» **WHAT TO PRODUCE**:
Would you output the entries below only from the line containing "Urmează un fragment" through the line containing "prescurtări utilizând regex.", exactly as they stand and with both ends included?

(Stored data)
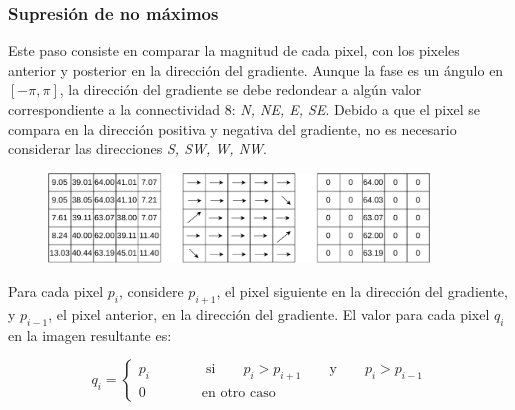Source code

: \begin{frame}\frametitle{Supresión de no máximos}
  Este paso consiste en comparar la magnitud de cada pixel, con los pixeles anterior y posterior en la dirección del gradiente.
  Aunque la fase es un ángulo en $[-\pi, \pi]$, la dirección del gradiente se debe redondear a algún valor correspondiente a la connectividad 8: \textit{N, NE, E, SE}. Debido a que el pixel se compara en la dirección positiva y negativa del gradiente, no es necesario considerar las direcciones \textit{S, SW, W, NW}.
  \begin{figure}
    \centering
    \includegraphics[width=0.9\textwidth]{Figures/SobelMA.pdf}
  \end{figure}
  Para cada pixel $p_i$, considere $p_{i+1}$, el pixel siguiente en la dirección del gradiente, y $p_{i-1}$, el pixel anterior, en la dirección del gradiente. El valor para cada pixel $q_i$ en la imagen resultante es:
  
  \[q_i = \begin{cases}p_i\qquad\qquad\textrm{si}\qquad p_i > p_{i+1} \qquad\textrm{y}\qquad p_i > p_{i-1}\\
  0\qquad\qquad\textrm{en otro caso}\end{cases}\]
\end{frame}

* * *

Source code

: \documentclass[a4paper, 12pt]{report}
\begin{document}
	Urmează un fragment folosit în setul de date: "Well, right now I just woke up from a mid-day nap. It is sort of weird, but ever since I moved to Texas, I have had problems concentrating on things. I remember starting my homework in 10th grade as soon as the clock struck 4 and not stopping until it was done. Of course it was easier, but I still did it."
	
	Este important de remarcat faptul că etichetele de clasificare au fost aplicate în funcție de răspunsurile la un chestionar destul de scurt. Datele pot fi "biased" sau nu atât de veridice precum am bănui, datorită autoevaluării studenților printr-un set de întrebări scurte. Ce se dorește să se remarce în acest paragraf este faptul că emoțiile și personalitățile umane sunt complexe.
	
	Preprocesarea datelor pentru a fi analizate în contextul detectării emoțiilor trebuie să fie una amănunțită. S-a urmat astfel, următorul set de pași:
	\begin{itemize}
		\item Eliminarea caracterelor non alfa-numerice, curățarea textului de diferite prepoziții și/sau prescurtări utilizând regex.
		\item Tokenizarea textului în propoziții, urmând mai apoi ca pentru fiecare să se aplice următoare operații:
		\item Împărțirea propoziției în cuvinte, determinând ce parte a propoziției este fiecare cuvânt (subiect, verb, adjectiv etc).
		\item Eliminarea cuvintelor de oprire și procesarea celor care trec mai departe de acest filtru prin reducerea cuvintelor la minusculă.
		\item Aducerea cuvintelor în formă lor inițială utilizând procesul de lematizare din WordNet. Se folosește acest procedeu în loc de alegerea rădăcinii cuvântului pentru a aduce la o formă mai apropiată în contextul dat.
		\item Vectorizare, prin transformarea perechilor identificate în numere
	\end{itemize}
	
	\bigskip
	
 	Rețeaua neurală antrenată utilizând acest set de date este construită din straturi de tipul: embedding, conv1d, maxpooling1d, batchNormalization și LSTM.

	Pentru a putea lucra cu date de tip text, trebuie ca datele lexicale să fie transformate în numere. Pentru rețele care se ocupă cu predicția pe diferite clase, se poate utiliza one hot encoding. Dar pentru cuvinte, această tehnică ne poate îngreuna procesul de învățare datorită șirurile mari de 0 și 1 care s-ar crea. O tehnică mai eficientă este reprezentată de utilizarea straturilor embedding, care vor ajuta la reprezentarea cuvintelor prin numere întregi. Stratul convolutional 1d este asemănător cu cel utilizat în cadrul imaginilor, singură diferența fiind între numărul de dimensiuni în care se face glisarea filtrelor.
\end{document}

» **ANSWER TO THIS PROBLEM**:
	Urmează un fragment folosit în setul de date: "Well, right now I just woke up from a mid-day nap. It is sort of weird, but ever since I moved to Texas, I have had problems concentrating on things. I remember starting my homework in 10th grade as soon as the clock struck 4 and not stopping until it was done. Of course it was easier, but I still did it."
	
	Este important de remarcat faptul că etichetele de clasificare au fost aplicate în funcție de răspunsurile la un chestionar destul de scurt. Datele pot fi "biased" sau nu atât de veridice precum am bănui, datorită autoevaluării studenților printr-un set de întrebări scurte. Ce se dorește să se remarce în acest paragraf este faptul că emoțiile și personalitățile umane sunt complexe.
	
	Preprocesarea datelor pentru a fi analizate în contextul detectării emoțiilor trebuie să fie una amănunțită. S-a urmat astfel, următorul set de pași:
	\begin{itemize}
		\item Eliminarea caracterelor non alfa-numerice, curățarea textului de diferite prepoziții și/sau prescurtări utilizând regex.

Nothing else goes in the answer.